Just over a year later, the Federal Communications Commission (FCC) is still working with ISPs and mobile carriers to come to terms with what does, and does not, violate Net Neutrality. At present, one of the biggest sticking points is whether or not data caps are exempt from the goals of Net Neutrality. Specifically, can a mobile carrier implement a data cap – and thus throttle, or slow, data speeds – once a customer has used a previously agreed upon and set amount of data.
The largest concern is that mobile carriers and ISPs have begun counting data used by certain apps against the data cap, and allowing other apps be exempt. A prime example is T-Mobile’s Binge On video platform, which allows customers to watch video content that does not count against their data cap.

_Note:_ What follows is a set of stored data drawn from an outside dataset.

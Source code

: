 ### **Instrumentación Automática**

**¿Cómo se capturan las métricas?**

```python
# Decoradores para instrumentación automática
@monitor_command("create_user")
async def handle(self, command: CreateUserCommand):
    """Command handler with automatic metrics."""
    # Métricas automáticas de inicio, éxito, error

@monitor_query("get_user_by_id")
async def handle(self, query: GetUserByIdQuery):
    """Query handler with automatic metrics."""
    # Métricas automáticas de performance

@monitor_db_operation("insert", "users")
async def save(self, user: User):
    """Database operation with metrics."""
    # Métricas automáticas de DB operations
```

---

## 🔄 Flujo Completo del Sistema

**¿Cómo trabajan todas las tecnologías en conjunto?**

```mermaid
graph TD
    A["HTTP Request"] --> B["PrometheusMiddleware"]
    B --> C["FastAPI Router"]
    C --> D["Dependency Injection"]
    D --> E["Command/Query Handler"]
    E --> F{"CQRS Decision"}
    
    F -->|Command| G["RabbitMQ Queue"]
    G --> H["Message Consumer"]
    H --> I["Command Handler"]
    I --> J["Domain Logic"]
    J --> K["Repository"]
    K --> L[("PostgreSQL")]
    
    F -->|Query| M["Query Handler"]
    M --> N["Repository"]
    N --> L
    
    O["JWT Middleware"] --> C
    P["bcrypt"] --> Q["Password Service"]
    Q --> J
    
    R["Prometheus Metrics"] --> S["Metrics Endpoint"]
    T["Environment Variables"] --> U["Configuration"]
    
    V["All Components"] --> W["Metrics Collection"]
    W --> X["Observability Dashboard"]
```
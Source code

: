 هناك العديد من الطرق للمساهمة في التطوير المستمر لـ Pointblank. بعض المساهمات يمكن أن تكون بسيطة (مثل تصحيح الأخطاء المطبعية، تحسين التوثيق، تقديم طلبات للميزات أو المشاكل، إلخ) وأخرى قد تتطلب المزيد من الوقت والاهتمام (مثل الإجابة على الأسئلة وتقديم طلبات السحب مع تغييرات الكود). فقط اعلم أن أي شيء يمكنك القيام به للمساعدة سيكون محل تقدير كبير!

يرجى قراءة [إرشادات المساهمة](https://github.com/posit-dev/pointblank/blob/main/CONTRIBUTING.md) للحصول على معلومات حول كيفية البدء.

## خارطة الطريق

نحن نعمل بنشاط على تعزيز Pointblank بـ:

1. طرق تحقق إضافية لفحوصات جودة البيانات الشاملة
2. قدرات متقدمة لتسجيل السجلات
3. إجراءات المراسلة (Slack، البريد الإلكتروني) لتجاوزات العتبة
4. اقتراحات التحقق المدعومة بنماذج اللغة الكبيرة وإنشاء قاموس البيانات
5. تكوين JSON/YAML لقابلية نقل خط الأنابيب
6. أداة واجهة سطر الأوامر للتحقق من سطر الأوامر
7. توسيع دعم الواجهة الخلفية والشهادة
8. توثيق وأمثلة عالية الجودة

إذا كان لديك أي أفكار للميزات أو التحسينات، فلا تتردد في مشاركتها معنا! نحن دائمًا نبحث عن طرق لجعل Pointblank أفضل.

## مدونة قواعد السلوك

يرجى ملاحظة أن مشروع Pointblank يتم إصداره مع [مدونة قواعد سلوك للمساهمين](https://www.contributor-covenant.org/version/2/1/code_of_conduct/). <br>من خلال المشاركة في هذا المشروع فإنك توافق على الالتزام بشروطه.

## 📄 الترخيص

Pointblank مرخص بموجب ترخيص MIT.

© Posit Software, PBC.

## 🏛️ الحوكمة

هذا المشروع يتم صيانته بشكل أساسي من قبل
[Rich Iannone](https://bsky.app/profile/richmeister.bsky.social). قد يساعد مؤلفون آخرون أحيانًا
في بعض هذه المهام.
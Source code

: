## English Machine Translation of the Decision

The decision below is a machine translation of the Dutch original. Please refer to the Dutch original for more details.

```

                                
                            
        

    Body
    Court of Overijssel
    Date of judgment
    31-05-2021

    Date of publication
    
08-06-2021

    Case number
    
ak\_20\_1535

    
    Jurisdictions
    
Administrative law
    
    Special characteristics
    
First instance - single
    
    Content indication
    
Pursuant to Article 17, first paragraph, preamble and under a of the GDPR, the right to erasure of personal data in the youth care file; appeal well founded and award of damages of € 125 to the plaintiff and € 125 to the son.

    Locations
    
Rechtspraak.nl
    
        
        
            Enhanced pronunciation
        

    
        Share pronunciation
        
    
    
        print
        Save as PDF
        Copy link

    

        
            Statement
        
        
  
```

This, of course, increases the likelihood that customers will be using the apps that are championed by their providers to avoid penalties, rather than using apps of their own liking.
Similarly, AT&T’s “Sponsored Data program charges third parties [mainly advertisers] for the right to deliver data without counting against consumers’ mobile data caps.” This means that content from organizations that are willing to pay might be making it through to users more frequently than content from those who are unwilling or unable to pay for it, as the users are not concerned with their data cap when interacting with that advertiser – a seemingly clear violation of Net Neutrality.
There are some, such as Matt Hickey at Forbes (citing a study done by Stanford University), who feel that the actions of T-Mobile and their Binge On platform clearly violate Net Neutrality and are therefore illegal, whereas others (primarily T-Mobile themselves) feel that since Binge On is an option that can be opted in to and turned on or off by the user it is not violating Net Neutrality.